Of course, being unable to live the teenage dream after the ongoing pressure faced by 10th graders has certainly caused an abundant amount of dissatisfaction among these students.

Modern cinema has unquestionably paid tribute to the entire idea of teenagers having the best summer vacation of some sort. Without question, wanting to fulfil this romanticised idea of a break is an aim for a majority of these students. Yet, the anticipated break does not seem to follow through as expected.

The firsthand experience

Having a first-hand experience of preparing for the upcoming SEE examinations has led me to realise the pressure had extended well beyond the confinement of our examination halls. We were not only pressured to continuously study but after these exams, my peers and I felt as if it was crucial to do something productive.

There was no doubt that I was determined to make good use of my time—three whole months. We had hardly ever had that length of a holiday in Nepal. I had an entire list of plans to pursue. 

Imagine my surprise upon discovering that fighting laziness and procrastination was going to become a common routine for me.
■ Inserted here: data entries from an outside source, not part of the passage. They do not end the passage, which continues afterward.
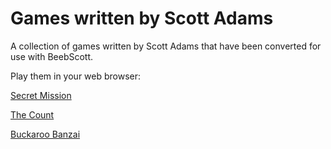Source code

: # Games written by Scott Adams

A collection of games written by Scott Adams that have been converted for use with BeebScott. 

Play them in your web browser:

[Secret Mission](http://bbcmicro.co.uk//jsbeeb/play.php?autoboot&disc=https://raw.githubusercontent.com/ahope1/BeebScott/main/games/ScottAdams/03%20Secret%20Mission/adv03-edited.ssd&cpuMultiplier=2)

[The Count](http://bbcmicro.co.uk//jsbeeb/play.php?autoboot&disc=https://raw.githubusercontent.com/ahope1/BeebScott/main/games/ScottAdams/05%20The%20Count/adv05-count.ssd&cpuMultiplier=2)

[Buckaroo Banzai](http://bbcmicro.co.uk//jsbeeb/play.php?autoboot&disc=https://raw.githubusercontent.com/ahope1/BeebScott/main/games/ScottAdams/14b%20Buckaroo%20Banzai/adv14b-edit.ssd&cpuMultiplier=2)


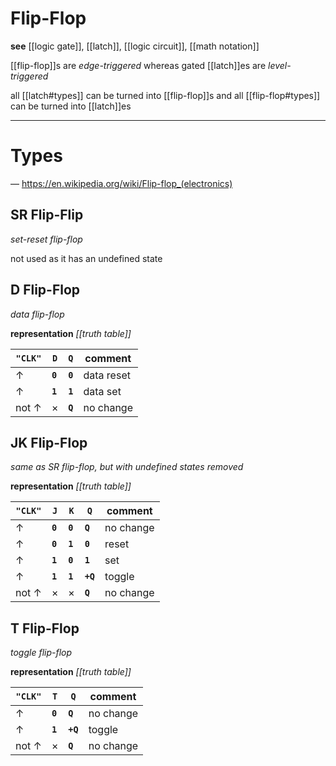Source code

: # Flip-Flop

**see** [[logic gate]], [[latch]], [[logic circuit]], [[math notation]]

[[flip-flop]]s are _edge-triggered_ whereas gated [[latch]]es are _level-triggered_

all [[latch#types]] can be turned into [[flip-flop]]s and all [[flip-flop#types]] can be turned into [[latch]]es

---

# Types

&mdash; <https://en.wikipedia.org/wiki/Flip-flop_(electronics)>

## SR Flip-Flip

_set-reset flip-flop_

not used as it has an undefined state

## D Flip-Flop

_data flip-flop_

**representation** _[[truth table]]_

| **`"CLK"`** | **`D`** | **`Q`** | comment    |
| ----------- | ------- | ------- | ---------- |
| &uarr;      | **`0`** | **`0`** | data reset |
| &uarr;      | **`1`** | **`1`** | data set   |
| not &uarr;  | &times; | **`Q`** | no change  |

## JK Flip-Flop

_same as SR flip-flop, but with undefined states removed_

**representation** _[[truth table]]_

| **`"CLK"`** | **`J`** | **`K`** | **`Q`**  | comment   |
| ----------- | ------- | ------- | -------- | --------- |
| &uarr;      | **`0`** | **`0`** | **`Q`**  | no change |
| &uarr;      | **`0`** | **`1`** | **`0`**  | reset     |
| &uarr;      | **`1`** | **`0`** | **`1`**  | set       |
| &uarr;      | **`1`** | **`1`** | **`+Q`** | toggle    |
| not &uarr;  | &times; | &times; | **`Q`**  | no change |

## T Flip-Flop

_toggle flip-flop_

**representation** _[[truth table]]_

| **`"CLK"`** | **`T`** | **`Q`**  | comment   |
| ----------- | ------- | -------- | --------- |
| &uarr;      | **`0`** | **`Q`**  | no change |
| &uarr;      | **`1`** | **`+Q`** | toggle    |
| not &uarr;  | &times; | **`Q`**  | no change |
The state of mental cloudiness I faced induced an outpouring of angst to rush in me. I felt like I had a million tasks to complete but could not muster up the courage to complete one of them.

This brain fog faced by almost every 10th grader I have interacted with was simply a result of the immense stress applied to 10th graders during SEE preparation.

The need to perform well solely to impress peers, distant family members (who hold little value but a great deal of judgement), and parents take a toll on both the mind and the body.

Once this stress is suddenly released, students may feel purposeless for a particular amount of time.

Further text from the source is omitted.